Ziel der Studie ist die Prüfung der Machbarkeit einer sonographisch gestützten Markierung suspekter axillärer Lymphknoten bei Brustkrebspatientinnen mit einer hochgereinigten Kohlenstoffsuspension vor primärer Chemotherapie und deren gezielte Entfernung im Rahmen der anschließenden Operation. Hintergrund ist, dass sich der Wächterlymphknoten bei diesen Patientinnen seltener und weniger genau auffinden läßt, obwohl in bis zu 74% der Patientinnen nach Chemotherapie keine Lymphknotenmetastasen mehr vorliegen und daher in diesen Fällen die komplette Lymphknotenentfernung eine Übertherapie darstellt.
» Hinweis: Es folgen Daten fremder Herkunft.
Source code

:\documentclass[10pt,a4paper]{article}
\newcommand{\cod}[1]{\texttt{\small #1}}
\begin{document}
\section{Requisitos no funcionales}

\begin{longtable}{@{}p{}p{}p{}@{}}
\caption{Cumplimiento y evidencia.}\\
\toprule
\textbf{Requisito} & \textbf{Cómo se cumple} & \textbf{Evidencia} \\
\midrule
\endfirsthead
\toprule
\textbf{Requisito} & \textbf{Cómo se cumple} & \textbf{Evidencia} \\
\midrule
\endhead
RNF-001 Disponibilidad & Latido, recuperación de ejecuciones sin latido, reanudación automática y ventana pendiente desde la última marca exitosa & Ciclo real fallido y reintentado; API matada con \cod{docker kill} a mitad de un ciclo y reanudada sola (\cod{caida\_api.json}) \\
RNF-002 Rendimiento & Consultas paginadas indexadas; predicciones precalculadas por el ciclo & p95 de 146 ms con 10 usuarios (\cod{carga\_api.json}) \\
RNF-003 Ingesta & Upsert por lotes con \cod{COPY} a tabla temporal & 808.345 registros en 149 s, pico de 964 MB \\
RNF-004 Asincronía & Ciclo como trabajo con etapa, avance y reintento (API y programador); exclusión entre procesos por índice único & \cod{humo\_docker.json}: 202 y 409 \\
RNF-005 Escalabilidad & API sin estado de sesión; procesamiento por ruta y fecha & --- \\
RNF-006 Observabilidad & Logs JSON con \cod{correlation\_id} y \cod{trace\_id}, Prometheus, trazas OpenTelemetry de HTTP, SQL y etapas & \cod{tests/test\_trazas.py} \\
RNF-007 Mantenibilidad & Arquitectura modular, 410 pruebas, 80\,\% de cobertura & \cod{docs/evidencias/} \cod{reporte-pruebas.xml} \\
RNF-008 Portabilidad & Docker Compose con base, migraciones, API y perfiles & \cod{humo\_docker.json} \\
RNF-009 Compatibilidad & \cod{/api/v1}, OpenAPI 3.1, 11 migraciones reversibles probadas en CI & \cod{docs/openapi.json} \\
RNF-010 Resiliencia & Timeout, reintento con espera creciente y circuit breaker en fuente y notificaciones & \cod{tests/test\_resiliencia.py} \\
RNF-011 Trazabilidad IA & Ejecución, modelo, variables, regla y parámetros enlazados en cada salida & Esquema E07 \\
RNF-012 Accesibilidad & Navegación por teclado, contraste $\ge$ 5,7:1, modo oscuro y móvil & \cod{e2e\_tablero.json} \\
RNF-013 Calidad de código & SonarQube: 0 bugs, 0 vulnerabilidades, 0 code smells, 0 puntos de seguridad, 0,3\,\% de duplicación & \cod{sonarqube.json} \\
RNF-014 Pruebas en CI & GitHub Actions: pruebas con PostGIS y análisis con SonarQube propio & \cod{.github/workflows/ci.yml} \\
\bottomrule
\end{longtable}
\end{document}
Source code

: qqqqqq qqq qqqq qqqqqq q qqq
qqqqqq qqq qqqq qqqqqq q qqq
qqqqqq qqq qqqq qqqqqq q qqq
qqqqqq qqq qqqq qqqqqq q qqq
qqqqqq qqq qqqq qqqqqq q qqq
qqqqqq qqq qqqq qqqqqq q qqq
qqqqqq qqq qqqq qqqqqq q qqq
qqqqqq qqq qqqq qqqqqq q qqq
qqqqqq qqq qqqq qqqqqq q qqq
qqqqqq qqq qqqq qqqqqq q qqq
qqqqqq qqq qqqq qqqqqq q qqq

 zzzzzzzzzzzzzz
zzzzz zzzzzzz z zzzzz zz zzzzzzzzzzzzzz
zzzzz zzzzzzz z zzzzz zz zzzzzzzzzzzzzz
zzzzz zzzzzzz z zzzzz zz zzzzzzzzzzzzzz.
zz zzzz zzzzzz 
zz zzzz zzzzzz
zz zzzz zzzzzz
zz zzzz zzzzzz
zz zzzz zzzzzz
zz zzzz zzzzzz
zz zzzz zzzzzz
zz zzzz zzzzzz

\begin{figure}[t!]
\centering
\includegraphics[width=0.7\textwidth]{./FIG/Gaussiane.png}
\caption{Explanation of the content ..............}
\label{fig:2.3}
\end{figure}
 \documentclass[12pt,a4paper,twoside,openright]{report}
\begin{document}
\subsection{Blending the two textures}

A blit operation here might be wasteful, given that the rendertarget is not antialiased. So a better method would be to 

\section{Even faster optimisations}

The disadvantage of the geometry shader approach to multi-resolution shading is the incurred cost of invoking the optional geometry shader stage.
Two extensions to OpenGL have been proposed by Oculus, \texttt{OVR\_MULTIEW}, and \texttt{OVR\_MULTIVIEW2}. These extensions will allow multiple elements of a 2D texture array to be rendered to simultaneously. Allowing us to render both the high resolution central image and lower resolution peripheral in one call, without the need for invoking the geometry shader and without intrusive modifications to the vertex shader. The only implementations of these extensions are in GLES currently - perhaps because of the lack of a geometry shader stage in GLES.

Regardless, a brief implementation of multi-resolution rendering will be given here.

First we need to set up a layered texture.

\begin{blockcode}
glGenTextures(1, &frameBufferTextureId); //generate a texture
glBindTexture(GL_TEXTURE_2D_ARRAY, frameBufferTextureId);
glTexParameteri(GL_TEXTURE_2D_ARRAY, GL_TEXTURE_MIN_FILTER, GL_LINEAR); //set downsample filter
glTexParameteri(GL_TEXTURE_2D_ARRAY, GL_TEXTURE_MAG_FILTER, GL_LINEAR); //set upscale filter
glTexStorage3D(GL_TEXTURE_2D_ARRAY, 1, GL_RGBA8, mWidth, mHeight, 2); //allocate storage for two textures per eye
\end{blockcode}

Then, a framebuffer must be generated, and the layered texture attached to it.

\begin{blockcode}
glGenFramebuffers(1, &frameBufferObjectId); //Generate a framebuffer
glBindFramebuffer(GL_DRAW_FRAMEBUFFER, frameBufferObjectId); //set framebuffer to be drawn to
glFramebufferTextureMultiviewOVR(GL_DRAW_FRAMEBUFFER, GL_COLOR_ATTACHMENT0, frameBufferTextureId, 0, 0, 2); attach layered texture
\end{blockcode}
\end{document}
In einer US-amerikanischen Studie war bei 12 Patientinnen der initial tätowierte LK nach Systemtherapie in allen Fällen unkompliziert während der Operation aufgefunden (Choy et al. 2015). Dieses Ergebnis soll im Rahmen dieser Studie an einem größeren Patientinnenkollektiv überprüft werden. An der Untersuchung können Brustkrebspatientinnen der Universitätsfrauenklinik Rostock teilnehmen, die vor der Operation zunächst eine Chemotherapie erhalten und keine Fernmetastasen aufweisen. Bei den teilnehmenden Patientinnen wird vor Beginn der Chemotherapie in den verdächtigen Achsellympknoten eine Kohlenstofflösung injiziert, mit Hilfe derer dieser Lymphknoten im Rahmen der stattfindenden Operation aufgesucht und gezielt entfernt werden soll.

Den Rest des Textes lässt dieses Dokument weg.